At the bench trial, plaintiffs presented Cheung and former Royal employee Amnon Oberlander as witnesses, and plaintiffs' counsel also read from deposition and prior trial testimony of Fontana and Royal's president, Turdik Ozen. Global did not present any witnesses. Royal's counsel read a portion of Ozen's prior testimony into the record. The parties also introduced various documents into evidence.

The evidence showed that in 2010, Royal, doing business as Executive Cars Service, was party to a "Service Agreement" with AIG pursuant to which Royal agreed to provide "car service" to AIG. In pertinent part, the agreement required that Royal's "drivers . . . carry automobile liability insurance," and that Royal maintain a "general liability policy with coverage of $2,000,000." Royal represented that it would "not subcontract [its services] to any other black car company without the express written consent of AIG," but Royal reserved the right to subcontract work "to its own affiliates." Royal also represented that its "drivers will ensure that AIG riders initial all necessary information for billing purposes," and that in the event one of Royal's drivers falsified a billing voucher to AIG, it would "at a minimum" remove the driver from servicing the AIGaccount, and, "[d]epending upon the circumstances, [the driver] may be dismissed from" Royal.
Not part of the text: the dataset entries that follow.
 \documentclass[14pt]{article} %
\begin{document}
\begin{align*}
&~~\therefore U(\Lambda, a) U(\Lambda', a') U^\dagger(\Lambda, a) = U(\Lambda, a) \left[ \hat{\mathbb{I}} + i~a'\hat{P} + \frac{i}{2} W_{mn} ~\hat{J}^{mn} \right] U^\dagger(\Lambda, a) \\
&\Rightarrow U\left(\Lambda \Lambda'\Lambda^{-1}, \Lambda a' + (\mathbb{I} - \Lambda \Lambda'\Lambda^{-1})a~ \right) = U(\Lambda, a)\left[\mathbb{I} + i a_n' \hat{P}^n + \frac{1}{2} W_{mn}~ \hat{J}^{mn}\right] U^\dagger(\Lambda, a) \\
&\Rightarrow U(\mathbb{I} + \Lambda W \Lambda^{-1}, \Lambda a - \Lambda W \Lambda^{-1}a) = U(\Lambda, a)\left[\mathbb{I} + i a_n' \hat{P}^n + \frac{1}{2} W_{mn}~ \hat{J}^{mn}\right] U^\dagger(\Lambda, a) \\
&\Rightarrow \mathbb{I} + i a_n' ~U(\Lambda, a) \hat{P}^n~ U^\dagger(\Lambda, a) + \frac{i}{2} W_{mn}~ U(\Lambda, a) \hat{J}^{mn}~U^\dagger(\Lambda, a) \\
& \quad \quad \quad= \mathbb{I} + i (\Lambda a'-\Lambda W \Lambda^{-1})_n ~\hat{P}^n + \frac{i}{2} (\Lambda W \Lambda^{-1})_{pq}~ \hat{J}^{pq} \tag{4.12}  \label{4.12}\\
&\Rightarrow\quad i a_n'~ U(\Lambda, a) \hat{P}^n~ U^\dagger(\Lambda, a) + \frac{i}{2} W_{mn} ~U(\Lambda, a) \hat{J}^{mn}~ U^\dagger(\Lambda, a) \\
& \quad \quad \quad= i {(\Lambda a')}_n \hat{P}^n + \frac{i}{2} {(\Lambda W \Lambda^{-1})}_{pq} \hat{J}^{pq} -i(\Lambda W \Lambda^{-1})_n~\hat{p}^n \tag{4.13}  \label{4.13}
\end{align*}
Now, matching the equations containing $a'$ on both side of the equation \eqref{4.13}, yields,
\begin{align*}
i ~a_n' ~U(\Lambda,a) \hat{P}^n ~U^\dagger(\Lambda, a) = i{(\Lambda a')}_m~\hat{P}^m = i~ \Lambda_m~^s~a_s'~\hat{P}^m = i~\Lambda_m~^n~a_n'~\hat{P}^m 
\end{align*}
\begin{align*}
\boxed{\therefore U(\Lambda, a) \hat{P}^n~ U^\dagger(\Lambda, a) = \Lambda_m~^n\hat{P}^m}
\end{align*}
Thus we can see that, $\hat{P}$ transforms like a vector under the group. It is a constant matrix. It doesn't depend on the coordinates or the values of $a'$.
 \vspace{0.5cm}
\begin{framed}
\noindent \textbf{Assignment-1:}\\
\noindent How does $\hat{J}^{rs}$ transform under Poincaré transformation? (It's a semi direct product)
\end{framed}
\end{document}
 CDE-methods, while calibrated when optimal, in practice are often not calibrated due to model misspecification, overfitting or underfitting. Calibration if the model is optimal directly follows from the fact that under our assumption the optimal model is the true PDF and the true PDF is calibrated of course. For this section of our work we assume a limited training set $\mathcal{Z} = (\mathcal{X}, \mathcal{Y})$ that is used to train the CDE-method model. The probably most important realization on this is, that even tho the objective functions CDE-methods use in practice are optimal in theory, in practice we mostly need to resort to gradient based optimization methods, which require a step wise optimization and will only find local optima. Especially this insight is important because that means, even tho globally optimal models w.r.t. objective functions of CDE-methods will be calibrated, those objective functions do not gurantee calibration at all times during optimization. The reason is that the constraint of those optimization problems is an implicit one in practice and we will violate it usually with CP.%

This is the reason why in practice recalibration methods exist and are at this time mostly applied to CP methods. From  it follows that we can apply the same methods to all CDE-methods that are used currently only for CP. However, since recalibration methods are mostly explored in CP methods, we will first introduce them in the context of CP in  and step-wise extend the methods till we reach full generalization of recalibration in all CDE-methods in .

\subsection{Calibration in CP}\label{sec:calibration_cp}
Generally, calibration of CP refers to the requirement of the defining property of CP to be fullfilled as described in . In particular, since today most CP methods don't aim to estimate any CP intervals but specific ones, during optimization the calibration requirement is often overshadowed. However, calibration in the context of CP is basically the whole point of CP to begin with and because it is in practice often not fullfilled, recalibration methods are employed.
On February 24, 2010, Fontana was employed by AIG in its New York offices. AIG had a policy that if Fontana worked beyond 9:00 p.m., AIG would pay for a car service to take Fontana home. Fontana understood AIG "had an exclusive contract with [Royal] to provide cars and drivers to [AIG's] employees to be driven home," and AIG provided him Royal's phone number and instructed he could call only that number to arrange for car service. Prior to February 24, 2010, Fontana called Royal to obtain car service from his office in New York to his home in New Jersey. On that date, he called Royal for a ride home, and the person answered the phone by stating, "Executive Cars." The person who answered the phone made the arrangements for the car service and gave Fontana the number of the car that would provide the requested service.

Fontana understood all the drivers who drove him home as the result of his calls to Royal were employees of the...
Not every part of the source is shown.